Prime Minister Kim Boo-kyum said the decision was made as the government could “no longer look away” from the inconveniences experienced by its citizens when the country’s virus situation was stabilizing.

People are still required to wear masks at events with 50 attendants or more, such as at rallies, concerts and sports stadiums, Kim said.

South Korea reported 50,568 new coronavirus cases on Friday, well down from the peak of more than 620,000 a day in mid-March.

The decision came just days ahead of newly elected President Yoon Suk-yeol’s inauguration on May 10 and despite his team’s opposition, prompting them to immediately express regrets and concerns over the announcement.

“The transition team agrees with pushing for the lifting of mask-wearing mandate as part of efforts to return to normal life, but we have stressed multiple times that removing the outdoor mask mandate at this point would be premature,” a spokesperson for Yoon’s team, Hong Kyung-hee, told a briefing.

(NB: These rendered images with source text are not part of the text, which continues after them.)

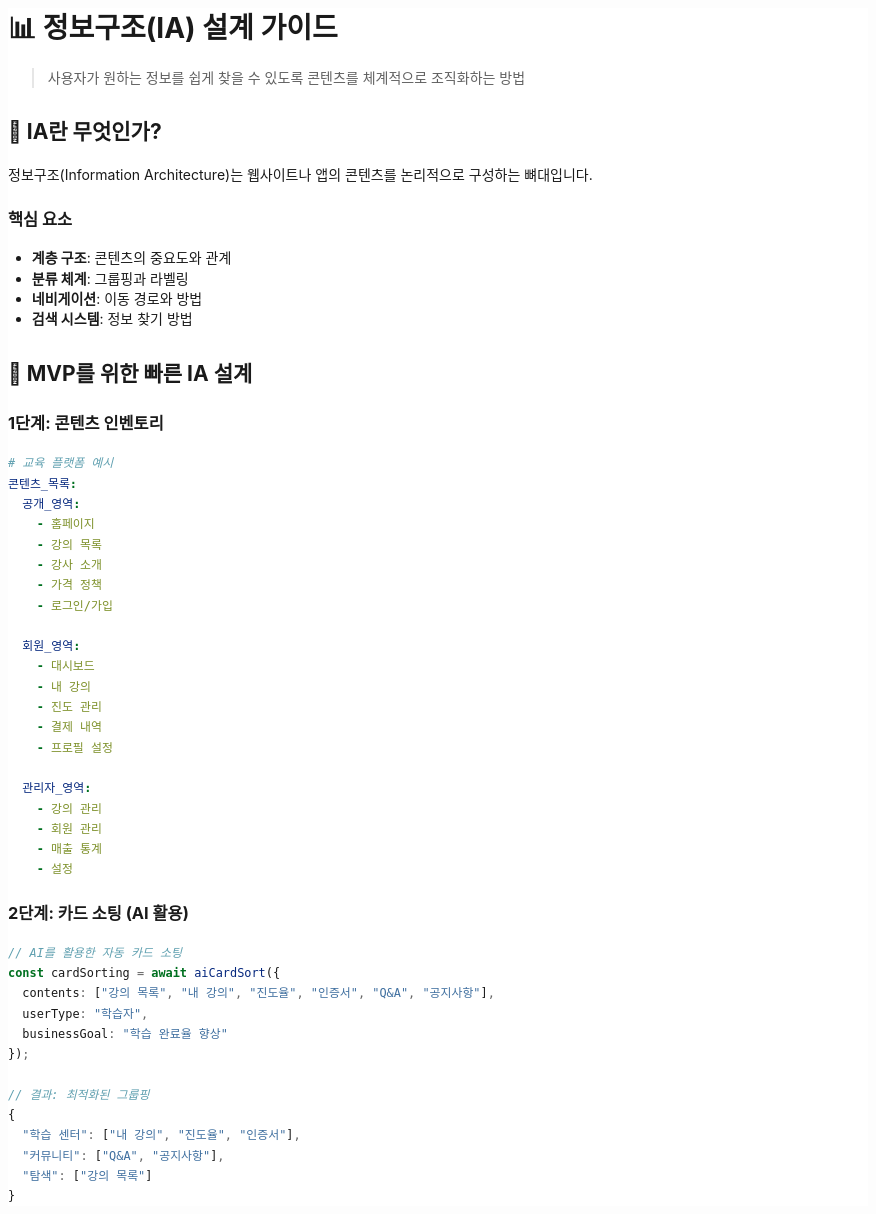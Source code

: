 # 📊 정보구조(IA) 설계 가이드

> 사용자가 원하는 정보를 쉽게 찾을 수 있도록 콘텐츠를 체계적으로 조직화하는 방법

## 🎯 IA란 무엇인가?

정보구조(Information Architecture)는 웹사이트나 앱의 콘텐츠를 논리적으로 구성하는 뼈대입니다.

### 핵심 요소

- **계층 구조**: 콘텐츠의 중요도와 관계
- **분류 체계**: 그룹핑과 라벨링
- **네비게이션**: 이동 경로와 방법
- **검색 시스템**: 정보 찾기 방법

## 🚀 MVP를 위한 빠른 IA 설계

### 1단계: 콘텐츠 인벤토리

```yaml
# 교육 플랫폼 예시
콘텐츠_목록:
  공개_영역:
    - 홈페이지
    - 강의 목록
    - 강사 소개
    - 가격 정책
    - 로그인/가입

  회원_영역:
    - 대시보드
    - 내 강의
    - 진도 관리
    - 결제 내역
    - 프로필 설정

  관리자_영역:
    - 강의 관리
    - 회원 관리
    - 매출 통계
    - 설정
```

### 2단계: 카드 소팅 (AI 활용)

```typescript
// AI를 활용한 자동 카드 소팅
const cardSorting = await aiCardSort({
  contents: ["강의 목록", "내 강의", "진도율", "인증서", "Q&A", "공지사항"],
  userType: "학습자",
  businessGoal: "학습 완료율 향상"
});

// 결과: 최적화된 그룹핑
{
  "학습 센터": ["내 강의", "진도율", "인증서"],
  "커뮤니티": ["Q&A", "공지사항"],
  "탐색": ["강의 목록"]
}
```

Ahn Cheol-soo, the head of Yoon’s transition team, had said earlier this week that the new government will consider going mask-free outdoors around end-May.

South Korea has already scrapped most of its pandemic-related precautions, including a midnight curfew on restaurants and other businesses.

The country has largely managed to limit deaths and critical cases through widespread vaccination, and it has scaled back the aggressive tracing and containment efforts that made it a mitigation success story from most of the first two years of the pandemic.

Nearly 87% of South Korea‘s 52 million population are fully vaccinated, with 65% having also had a booster, according to the Korea Disease Control and Prevention Agency data.